E all’improvviso, l’estate sprofondò nell’autunno”.
Oscar Wilde
 
Le metropoli non sono i luoghi più adatti per apprezzare fino in fondo tutte le sfumature di una stagione così romantica e malinconica come l’autunno. Non lo sono perché divorate da due dei mali più vistosi della modernità: il rumore e la fretta. L’autunno, invece, è una stagione dalle atmosfere rarefatte, una stagione dal passo lento, una stagione fatta di raccoglimento e di silenzio. Essa ci invita a metterci in ascolto, a scendere in profondità, a cogliere le risonanze interiori nelle loro mille variazioni e tonalità, perché è il clima stesso a suggerirlo, la luce che è divenuta più calda. Nella mia memoria l’autunno è la fiamma tremula del camino, un libro accanto alla poltrona e le foglie gialle e rosseggianti degli aceri che scendono lievi lungo i due lati del viale. Ci pensavo giorni fa incamminandomi verso la periferia, per trovare uno scorcio dove la campagna non ha ceduto del tutto il passo all’invasione del cemento; ero certo che gli alberi che vanno spogliandosi, trattenevano nel fogliame i bagliori di una luce rada di tardo meriggio. Volevo essere rassicurato, mentre mi ripetevo di continuo gli splendidi versi di Emily Dikinson: “L’acero indossa una sciarpa più gaia. La campagna una gonna scarlatta”. Volevo che questi versi si accordassero con il mio stato d’animo, con la musica che mi ronzava nella testa.     

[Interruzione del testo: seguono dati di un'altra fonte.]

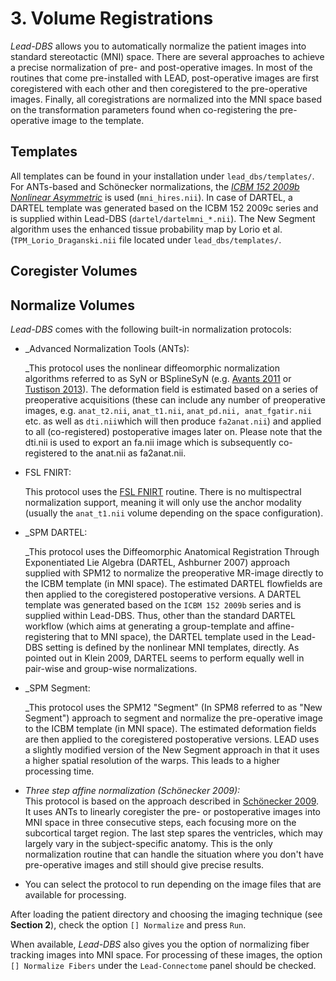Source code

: # 3. Volume Registrations

_Lead-DBS_ allows you to automatically normalize the patient images into standard stereotactic (MNI) space. There are several approaches to achieve a precise normalization of pre- and post-operative images. In most of the routines that come pre-installed with LEAD, post-operative images are first coregistered with each other and then coregistered to the pre-operative images. Finally, all coregistrations are normalized into the MNI space based on the transformation parameters found when co-registering the pre-operative image to the template.

## Templates

All templates can be found in your installation under `lead_dbs/templates/`. For ANTs-based and Schönecker normalizations, the [_ICBM 152 2009b Nonlinear Asymmetric_](http://www.bic.mni.mcgill.ca/ServicesAtlases/ICBM152NLin2009) is used (`mni_hires.nii`). In case of DARTEL, a DARTEL template was generated based on the ICBM 152 2009c series and is supplied within Lead-DBS (`dartel/dartelmni_*.nii`). The New Segment algorithm uses the enhanced tissue probability map by Lorio et al. (`TPM_Lorio_Draganski.nii` file located under `lead_dbs/templates/`.

## Coregister Volumes

## Normalize Volumes

_Lead-DBS_ comes with the following built-in normalization protocols:

*   \_Advanced Normalization Tools (ANTs):

    \_This protocol uses the nonlinear diffeomorphic normalization algorithms referred to as SyN or BSplineSyN (e.g. [Avants 2011](https://www.ncbi.nlm.nih.gov/pmc/articles/PMC3065962/) or [Tustison 2013](https://www.ncbi.nlm.nih.gov/pmc/articles/PMC3870320/)). The deformation field is estimated based on a series of preoperative acquisitions (these can include any number of preoperative images, e.g. `anat_t2.nii`, `anat_t1.nii`, `anat_pd.nii, anat_fgatir.nii` etc. as well as `dti.nii`which will then produce `fa2anat.nii`) and applied to all (co-registered) postoperative images later on. Please note that the dti.nii is used to export an fa.nii image which is subsequently co-registered to the anat.nii as fa2anat.nii.
*   FSL FNIRT:

    This protocol uses the [FSL FNIRT](https://fsl.fmrib.ox.ac.uk/fsl/fslwiki/FNIRT/UserGuide) routine. There is no multispectral normalization support, meaning it will only use the anchor modality (usually the `anat_t1.nii` volume depending on the space configuration).
*   \_SPM DARTEL:

    \_This protocol uses the Diffeomorphic Anatomical Registration Through Exponentiated Lie Algebra (DARTEL, Ashburner 2007) approach supplied with SPM12 to normalize the preoperative MR-image directly to the ICBM template (in MNI space). The estimated DARTEL flowfields are then applied to the coregistered postoperative versions. A DARTEL template was generated based on the `ICBM 152 2009b` series and is supplied within Lead-DBS. Thus, other than the standard DARTEL workflow (which aims at generating a group-template and affine-registering that to MNI space), the DARTEL template used in the Lead-DBS setting is defined by the nonlinear MNI templates, directly. As pointed out in Klein 2009, DARTEL seems to perform equally well in pair-wise and group-wise normalizations.
*   \_SPM Segment:

    \_This protocol uses the SPM12 "Segment" (In SPM8 referred to as "New Segment") approach to segment and normalize the pre-operative image to the ICBM template (in MNI space). The estimated deformation fields are then applied to the coregistered postoperative versions. LEAD uses a slightly modified version of the New Segment approach in that it uses a higher spatial resolution of the warps. This leads to a higher processing time.
* _Three step affine normalization (Schönecker 2009):_  \
  This protocol is based on the approach described in [Schönecker 2009](https://www.ncbi.nlm.nih.gov/pubmed/19713324). It uses ANTs to linearly coregister the pre- or postoperative images into MNI space in three consecutive steps, each focusing more on the subcortical target region. The last step spares the ventricles, which may largely vary in the subject-specific anatomy. This is the only normalization routine that can handle the situation where you don't have pre-operative images and still should give precise results.
* You can select the protocol to run depending on the image files that are available for processing.

After loading the patient directory and choosing the imaging technique (see **Section 2**), check the option `[] Normalize` and press `Run`.

When available, _Lead-DBS_ also gives you the option of normalizing fiber tracking images into MNI space. For processing of these images, the option `[] Normalize Fibers` under the `Lead-Connectome` panel should be checked.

Qual è la musica dell’autunno in una città come questa? mi domandavo. E come è possibile sentirla qui, in questo continuo via vai, in questo assedio senza requie di motori?  E come poter testimoniare di bellezza e di colori? Eppure, solo un secolo prima il pittore olandese Vincent van Gogh, aveva potuto scrivere parole come queste: “Finché ci sarà l’autunno, non avrò abbastanza mani, tele e colori per dipingere la bellezza che vedo”.
In città così innaturalmente dilatate, bisogna sorprenderlo l’autunno, andargli incontro nei rari luoghi poco battuti e nelle ore più insolite, solo così potrà parlare al vostro cuore. Ma è un privilegio raro. Può darsi che la pandemia che ha colpito questa “città della fretta” in maniera tanto vasta, ci obbligherà di nuovo a fermarci; a rallentare il passo, ad avere un altro sguardo. E sarà un autunno tremendamente malinconico, triste e desolato, come il “sepolcrale autunno” dei versi del poeta Cardarelli.